MATERIAL PROVIDED ▸

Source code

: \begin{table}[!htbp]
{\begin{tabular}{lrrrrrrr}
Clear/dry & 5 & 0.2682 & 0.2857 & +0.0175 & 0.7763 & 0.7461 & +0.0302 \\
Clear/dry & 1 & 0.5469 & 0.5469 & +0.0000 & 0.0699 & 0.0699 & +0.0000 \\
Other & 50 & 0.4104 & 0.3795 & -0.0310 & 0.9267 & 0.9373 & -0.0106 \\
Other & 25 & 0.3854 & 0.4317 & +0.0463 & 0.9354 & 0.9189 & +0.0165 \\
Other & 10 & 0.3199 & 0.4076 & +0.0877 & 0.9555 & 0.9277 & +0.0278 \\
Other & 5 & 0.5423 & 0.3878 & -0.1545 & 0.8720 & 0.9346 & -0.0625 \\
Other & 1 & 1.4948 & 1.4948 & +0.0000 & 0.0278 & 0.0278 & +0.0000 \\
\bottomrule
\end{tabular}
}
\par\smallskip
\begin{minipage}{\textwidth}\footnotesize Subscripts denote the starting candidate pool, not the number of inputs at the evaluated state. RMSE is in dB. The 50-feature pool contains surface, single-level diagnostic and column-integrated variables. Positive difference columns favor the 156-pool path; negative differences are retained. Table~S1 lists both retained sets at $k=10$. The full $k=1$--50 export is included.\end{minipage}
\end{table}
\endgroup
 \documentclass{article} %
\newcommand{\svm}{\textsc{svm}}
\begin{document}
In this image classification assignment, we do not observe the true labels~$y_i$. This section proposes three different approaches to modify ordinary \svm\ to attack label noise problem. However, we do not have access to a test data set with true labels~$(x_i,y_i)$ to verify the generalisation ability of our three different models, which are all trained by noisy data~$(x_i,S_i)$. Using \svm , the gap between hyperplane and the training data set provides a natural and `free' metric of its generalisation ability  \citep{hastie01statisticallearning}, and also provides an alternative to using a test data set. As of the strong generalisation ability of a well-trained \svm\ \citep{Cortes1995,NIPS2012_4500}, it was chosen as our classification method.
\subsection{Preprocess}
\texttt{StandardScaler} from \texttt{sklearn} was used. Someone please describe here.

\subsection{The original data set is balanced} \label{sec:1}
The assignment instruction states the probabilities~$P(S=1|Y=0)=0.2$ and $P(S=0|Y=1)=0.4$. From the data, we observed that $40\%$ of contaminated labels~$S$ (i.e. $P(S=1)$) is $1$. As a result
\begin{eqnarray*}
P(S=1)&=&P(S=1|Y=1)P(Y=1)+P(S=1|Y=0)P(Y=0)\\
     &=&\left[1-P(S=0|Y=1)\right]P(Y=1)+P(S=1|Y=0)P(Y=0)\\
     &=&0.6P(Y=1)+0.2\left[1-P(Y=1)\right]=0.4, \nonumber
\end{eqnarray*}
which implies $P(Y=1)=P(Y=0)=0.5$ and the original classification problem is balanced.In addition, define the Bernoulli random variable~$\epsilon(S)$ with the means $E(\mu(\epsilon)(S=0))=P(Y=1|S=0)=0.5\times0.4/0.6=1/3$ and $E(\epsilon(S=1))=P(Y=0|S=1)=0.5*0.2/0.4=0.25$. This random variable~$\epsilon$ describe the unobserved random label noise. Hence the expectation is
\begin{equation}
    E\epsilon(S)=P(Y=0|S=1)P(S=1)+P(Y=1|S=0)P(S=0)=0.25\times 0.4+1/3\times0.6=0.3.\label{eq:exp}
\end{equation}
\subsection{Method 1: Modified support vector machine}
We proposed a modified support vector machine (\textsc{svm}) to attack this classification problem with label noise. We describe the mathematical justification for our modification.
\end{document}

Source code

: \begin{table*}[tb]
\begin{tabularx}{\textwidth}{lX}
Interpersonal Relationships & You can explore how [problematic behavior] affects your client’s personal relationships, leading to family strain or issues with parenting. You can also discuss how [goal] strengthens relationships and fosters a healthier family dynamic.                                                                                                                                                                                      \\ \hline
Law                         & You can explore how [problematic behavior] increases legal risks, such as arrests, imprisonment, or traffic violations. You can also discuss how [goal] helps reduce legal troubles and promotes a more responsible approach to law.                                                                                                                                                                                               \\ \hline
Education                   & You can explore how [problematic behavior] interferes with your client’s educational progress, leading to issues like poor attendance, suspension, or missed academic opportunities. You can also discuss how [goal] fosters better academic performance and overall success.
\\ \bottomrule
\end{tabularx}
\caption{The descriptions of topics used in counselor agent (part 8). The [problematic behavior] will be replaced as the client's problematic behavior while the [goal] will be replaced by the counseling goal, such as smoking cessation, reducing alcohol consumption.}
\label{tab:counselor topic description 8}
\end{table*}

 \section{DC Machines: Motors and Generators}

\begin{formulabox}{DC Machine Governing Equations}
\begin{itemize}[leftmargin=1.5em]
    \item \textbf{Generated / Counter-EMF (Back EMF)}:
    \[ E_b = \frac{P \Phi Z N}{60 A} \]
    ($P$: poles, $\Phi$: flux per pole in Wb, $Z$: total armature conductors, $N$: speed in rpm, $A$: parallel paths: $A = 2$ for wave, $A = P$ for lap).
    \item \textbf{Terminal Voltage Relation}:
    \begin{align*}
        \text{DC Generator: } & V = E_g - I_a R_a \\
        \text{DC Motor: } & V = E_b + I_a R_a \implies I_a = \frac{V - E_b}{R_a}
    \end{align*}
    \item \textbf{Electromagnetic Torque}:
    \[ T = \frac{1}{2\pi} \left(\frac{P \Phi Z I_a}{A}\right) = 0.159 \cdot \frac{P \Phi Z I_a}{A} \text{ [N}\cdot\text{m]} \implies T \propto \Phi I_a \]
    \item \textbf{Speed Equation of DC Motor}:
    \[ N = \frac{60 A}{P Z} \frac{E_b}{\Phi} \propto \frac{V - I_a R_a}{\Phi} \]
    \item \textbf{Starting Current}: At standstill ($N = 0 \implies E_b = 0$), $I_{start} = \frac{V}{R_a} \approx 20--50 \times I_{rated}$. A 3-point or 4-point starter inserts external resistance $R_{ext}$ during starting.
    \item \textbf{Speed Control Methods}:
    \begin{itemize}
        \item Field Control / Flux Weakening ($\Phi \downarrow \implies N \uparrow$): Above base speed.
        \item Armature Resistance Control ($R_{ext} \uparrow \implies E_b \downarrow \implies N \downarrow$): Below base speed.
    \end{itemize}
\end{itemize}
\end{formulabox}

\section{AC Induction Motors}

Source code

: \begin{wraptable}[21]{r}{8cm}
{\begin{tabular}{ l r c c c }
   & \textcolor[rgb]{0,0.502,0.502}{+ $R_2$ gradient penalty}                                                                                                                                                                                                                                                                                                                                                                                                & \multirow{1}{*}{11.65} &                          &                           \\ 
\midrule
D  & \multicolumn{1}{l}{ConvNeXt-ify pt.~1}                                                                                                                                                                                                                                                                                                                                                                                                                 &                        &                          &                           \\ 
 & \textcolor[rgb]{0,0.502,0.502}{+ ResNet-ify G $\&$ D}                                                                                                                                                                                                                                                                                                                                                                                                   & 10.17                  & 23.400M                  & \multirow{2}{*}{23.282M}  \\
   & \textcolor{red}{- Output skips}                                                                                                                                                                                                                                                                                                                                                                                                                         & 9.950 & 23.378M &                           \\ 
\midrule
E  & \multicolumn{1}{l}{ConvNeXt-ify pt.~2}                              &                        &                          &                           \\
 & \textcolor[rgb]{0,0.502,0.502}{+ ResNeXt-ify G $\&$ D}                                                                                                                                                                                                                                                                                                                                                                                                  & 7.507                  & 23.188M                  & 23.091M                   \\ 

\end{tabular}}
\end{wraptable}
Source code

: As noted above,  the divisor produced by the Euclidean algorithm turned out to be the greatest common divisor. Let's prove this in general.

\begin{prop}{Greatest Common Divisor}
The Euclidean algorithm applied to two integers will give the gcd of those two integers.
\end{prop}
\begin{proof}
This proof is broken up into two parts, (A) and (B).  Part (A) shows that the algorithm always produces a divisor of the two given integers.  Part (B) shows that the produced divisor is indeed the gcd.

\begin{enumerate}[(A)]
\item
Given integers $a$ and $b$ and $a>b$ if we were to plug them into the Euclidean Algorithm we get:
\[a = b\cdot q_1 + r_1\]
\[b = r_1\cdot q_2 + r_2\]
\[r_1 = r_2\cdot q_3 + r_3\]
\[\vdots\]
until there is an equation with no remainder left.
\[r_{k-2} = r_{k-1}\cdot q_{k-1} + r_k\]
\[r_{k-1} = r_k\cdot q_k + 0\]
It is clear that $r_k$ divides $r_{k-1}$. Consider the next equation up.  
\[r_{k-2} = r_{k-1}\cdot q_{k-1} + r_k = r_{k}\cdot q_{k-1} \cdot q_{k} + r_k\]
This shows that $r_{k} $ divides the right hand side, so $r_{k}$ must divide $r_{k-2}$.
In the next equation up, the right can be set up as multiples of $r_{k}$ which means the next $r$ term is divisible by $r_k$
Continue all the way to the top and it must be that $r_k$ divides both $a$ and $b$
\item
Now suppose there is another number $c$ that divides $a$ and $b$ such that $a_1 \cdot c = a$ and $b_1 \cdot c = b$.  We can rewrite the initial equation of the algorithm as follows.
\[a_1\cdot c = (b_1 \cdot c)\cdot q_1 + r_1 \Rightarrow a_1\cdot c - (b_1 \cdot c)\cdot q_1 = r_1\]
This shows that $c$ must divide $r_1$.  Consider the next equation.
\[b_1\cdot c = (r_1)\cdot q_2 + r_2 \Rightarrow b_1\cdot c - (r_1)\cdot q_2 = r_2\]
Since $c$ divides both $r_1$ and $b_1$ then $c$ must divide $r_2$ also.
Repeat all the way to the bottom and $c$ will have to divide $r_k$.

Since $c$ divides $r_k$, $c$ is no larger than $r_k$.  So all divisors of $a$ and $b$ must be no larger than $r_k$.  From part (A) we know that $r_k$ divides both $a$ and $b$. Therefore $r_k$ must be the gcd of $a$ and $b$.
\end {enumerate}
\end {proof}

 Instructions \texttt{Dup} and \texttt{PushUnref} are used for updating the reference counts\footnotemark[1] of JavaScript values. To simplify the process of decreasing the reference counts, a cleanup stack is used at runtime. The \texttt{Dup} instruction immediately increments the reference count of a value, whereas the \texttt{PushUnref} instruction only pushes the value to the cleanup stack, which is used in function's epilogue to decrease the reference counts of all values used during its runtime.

REQUIRED WORK ▸ Locate the lines above that hold the word "integers". Show every one of them.

TASK SOLUTION ▸
The Euclidean algorithm applied to two integers will give the gcd of those two integers.
This proof is broken up into two parts, (A) and (B).  Part (A) shows that the algorithm always produces a divisor of the two given integers.  Part (B) shows that the produced divisor is indeed the gcd.
Given integers $a$ and $b$ and $a>b$ if we were to plug them into the Euclidean Algorithm we get:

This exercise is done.